To distract herself, she wiggled her toes experimentally. At least the pins and needles were gone. The rough wood planks of the floor had been worn down over years so they felt as smooth against her bare feet as if they had been newly polished. She slid across them to the vanity table, where washbasin and cloth awaited her. She nearly groaned when she caught sight of herself in the mirror. Her hair was matted and flyaway, her traveling dress crushed and wrinkled, and one of the buttons on a pillow had left a penny-sized dent in her cheek.

She’d have to beg Malcolm for a bath later, she thought. He was a warlock; surely he could produce hot water. For the moment, she did her best with the washbasin and a cake of Pears soap before she peeled off her wreck of a dress, tossed it into a corner, and flung open her trunk. She sat staring for a moment at the contents—had she really packed a bathing costume? The thought of swimming in the ice-green waters of the Polperro harbor was terrifying. After moving aside her axe and gear jacket, she selected a dark blue wool dress with embroidery around the cuffs, and set to work making herself look presentable with hairpins. She had a moment of panic when she realized her gold locket was not around her neck, but a minute’s hasty searching turned it up on the nightstand beside her bed.

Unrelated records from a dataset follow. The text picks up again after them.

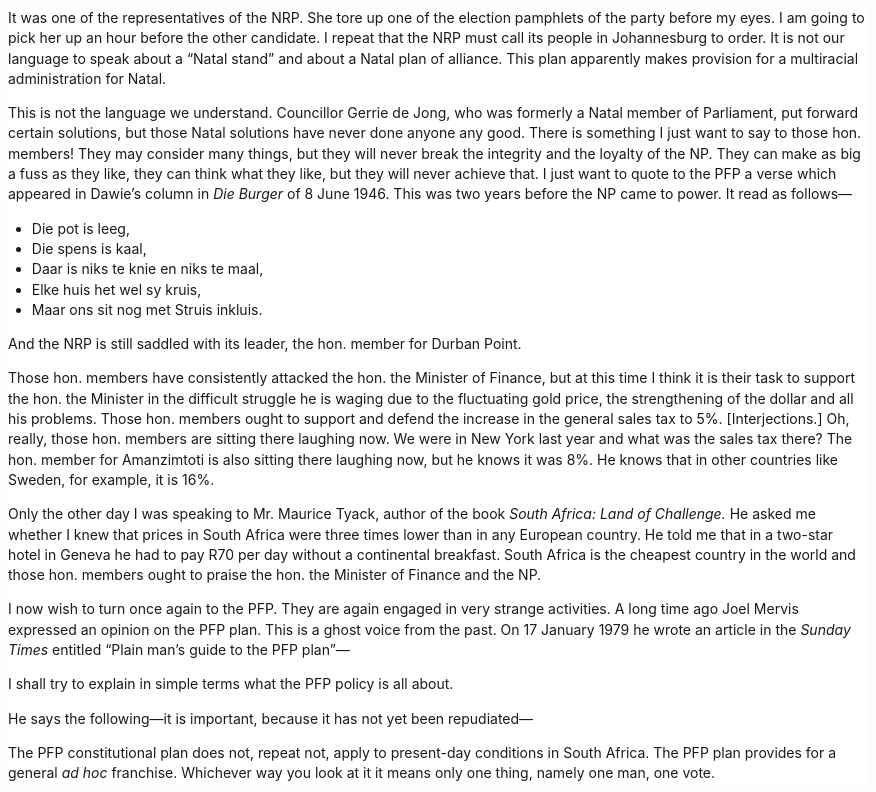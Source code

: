 <p>It was one of the representatives of the NRP. She tore up one of the election pamphlets of the party before my eyes. I am going to pick her up an hour before the other candidate. I repeat that the NRP must call its people in Johannesburg to order. It is not our language to speak about a &#x201C;Natal stand&#x201D; and about a Natal plan of alliance. This plan apparently makes provision for a multiracial administration for Natal.</p>

<p>This is not the language we understand. Councillor Gerrie de Jong, who was formerly a Natal member of Parliament, put forward certain solutions, but those Natal solutions have never done anyone any good. There is something I just want to say to those hon. members! They may consider many things, but they will never break the integrity and the loyalty of the NP. They can make as big a fuss as they like, they can think what they like, but they will never achieve that. I just want to quote to the PFP a verse which appeared in Dawie&#x2019;s column in <i>Die Burger</i> of 8 June 1946. This was two years before the NP came to power. It read as follows&#x2014;</p>

<ul>

<li>Die pot is leeg,</li>

<li>Die spens is kaal,</li>

<li>Daar is niks te knie en niks te maal,</li>

<li>Elke huis het wel sy kruis,</li>

<li>Maar ons sit nog met Struis inkluis.</li>

</ul>

<p>And the NRP is still saddled with its leader, the hon. member for Durban Point.</p>

<p>Those hon. members have consistently attacked the hon. the Minister of Finance, but at this time I think it is their task to support the hon. the Minister in the difficult struggle he is waging due to the fluctuating gold price, the strengthening of the dollar and all his problems. Those hon. members ought to support and defend the increase in the general sales tax to 5%. [Interjections.] Oh, really, those hon. members are sitting there laughing now. We were in New York last year and what was the sales tax there? The hon. member for Amanzimtoti is also sitting there laughing now, but he knows it was 8%. He knows that in other countries like Sweden, for example, it is 16%.</p>

<p>Only the other day I was speaking to Mr. Maurice Tyack, author of the book <i>South Africa: Land of Challenge.</i> He asked me whether I knew that prices in South Africa were three times lower than in any European country. He told me that in a two-star hotel in Geneva he had to pay R70 per day without a continental breakfast. South Africa is the cheapest country in the world and those hon. members ought to praise the hon. the Minister of Finance and the NP.</p>

<p>I now wish to turn once again to the PFP. They are again engaged in very strange activities. A long time ago Joel Mervis expressed an opinion on the PFP plan. This is a ghost voice from the past. On 17 January 1979 he wrote an article in the <i>Sunday Times</i> entitled &#x201C;Plain man&#x2019;s guide to the PFP plan&#x201D;&#x2014;</p>

<block name="quote">I shall try to explain in simple terms what the PFP policy is all about.</block>

<p>He says the following&#x2014;it is important, because it has not yet been repudiated&#x2014;</p>

<block name="quote">The PFP constitutional plan does not, repeat not, apply to present-day <span class="col_1603-1604" refersTo="page_0826"/>conditions in South Africa. The PFP plan provides for a general <i>ad hoc</i> franchise. Whichever way you look at it it means only one thing, namely one man, one vote.</block>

Jesse put it there, she thought. She could not have said how she knew that, but she was sure of it.

She was suddenly desperate to see him. Kicking her feet into low boots, she slipped out of the room into the corridor.

Malcolm’s house was significantly larger than she had thought; her bedroom turned out to be one of six on this level, and the stairs at its end—carved in the same manner as the vanity table—led to a high-ceilinged open parlor suitable for a manor. There was obviously no room for both the high ceiling and the bedrooms above, a disorienting effect; Malcolm must have enspelled the house to be as large as he liked on the inside.

There was no indication of anyone else being home, but there was a steady rhythmic thump coming from somewhere outside. After a moment of searching, Lucie located the front door and stepped outside.

The bright sunlight had been deceptive. It was cold. The wind sheared across the rocky cliffs like a knife’s edge, cutting through the wool of her dress. She wrapped her arms around herself with a shiver and turned in a quick circle, taking everything in. She had been right about the house—from outside, it seemed very small indeed, a cottage that could have fit three rooms or so. Its windows appeared boarded up, though she knew they weren’t, and its whitewash was peeling, roughed away by the salt air.

The frostbitten seagrass crunched under her shoes as she followed the thump, thump sound around the side of the house. And stopped in her tracks.

It was Jesse. He stood with an axe in his hands, next to a pile of firewood he’d been splitting. Lucie’s hands shook, and not just with the cold. He was alive. The force of it had never hit her so hard before. She had never seen him like this—never seen the wind lift his black hair, or seen the flush of exertion on his cheeks. Never seen his breath puff out in white clouds as he exhaled. Never seen him breathe at all; he had always been in the world but not part of it, untouched by heat or cold or atmosphere, and here he was breathing and living, his shadow stretching out behind him across the rocky ground.

She could not stand it a moment longer. She ran to him. He had time only to look up in surprise and drop the axe before she had thrown her arms around his neck.

He caught her against him, gripping her tight, fingers digging into the soft fabric of her dress. He nuzzled his face down into her hair, breathing her name, “Lucie, Lucie,” and his body was warm against hers. For the first time she experienced the scent of him: wool, sweat, skin, woodsmoke, the air just before a storm. For the first time, she felt his heart beating against hers.